‘EU should stop demonizing refugees’
Macedonian police have used tear gas and stun grenades against large crowds of migrants, who were trying to enter the country from Greece. A number of migrants were injured in clashes, including children.
RT: Has the migrant crisis reached the point of no return?
Chris Bambery: The migrant crisis is growing. I think ... the majority of these migrants are fleeing, firstly, war, as in the case of Syria, or indeed Afghanistan, and so on; or this growing conflict in central Africa. Secondly, there is the second biggest group of refugees after Syria; people are fleeing from the repressive regime in Eritrea, which isn’t talked about in the West, because it’s been a friend of the West.

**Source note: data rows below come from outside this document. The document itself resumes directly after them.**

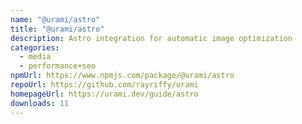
 ```yaml
---
name: "@urami/astro"
title: "@urami/astro"
description: Astro integration for automatic image optimization
categories:
  - media
  - performance+seo
npmUrl: https://www.npmjs.com/package/@urami/astro
repoUrl: https://github.com/rayriffy/urami
homepageUrl: https://urami.dev/guide/astro
downloads: 11
---
```

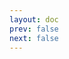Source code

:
 ```yaml
---
layout: doc
prev: false
next: false
---
```


<CustomItemBox :item="{
  name: '制作图纸：女神之泪',
  icon: '/wiki/item/blueprint.png',
  type: '书籍',
  description: '',
  params: {
    stack: 1,
    durability: -1 
  },
  obtain: {
    found: [],
    npc: [],
    shop: [],
    gardening: []
  }
}" />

What we have here is these two basic transit routes: One through the central Mediterranean, through the Italian island of Lampedusa, which is much talked about and increasingly through Turkey trying to get into the EU. What is happening here is that the EU is attempting to fortify its borders. And in particular the richest countries of the EU - Germany, Britain and so on - are essentially keeping refugees of the Syrian conflict out - a conflict they helped create, I should add - and allowing these refugees to be dumped in countries in Eastern Europe, like Macedonia, Bulgaria, and so on, just as they have been dumped in Italy. That is creating the problems. What the issue here should be -is should the EU be working on a plan to take genuine refugees, as most of these people are, and settle them in countries like Germany and Britain, who’ve taken a pitiful number of refugees - probably in Britain less than a thousand.
RT: How can Europe help deal with the root of the problem which is the instability in those regions? Why has there been no clear proposal from Brussels to ease local migrant concerns?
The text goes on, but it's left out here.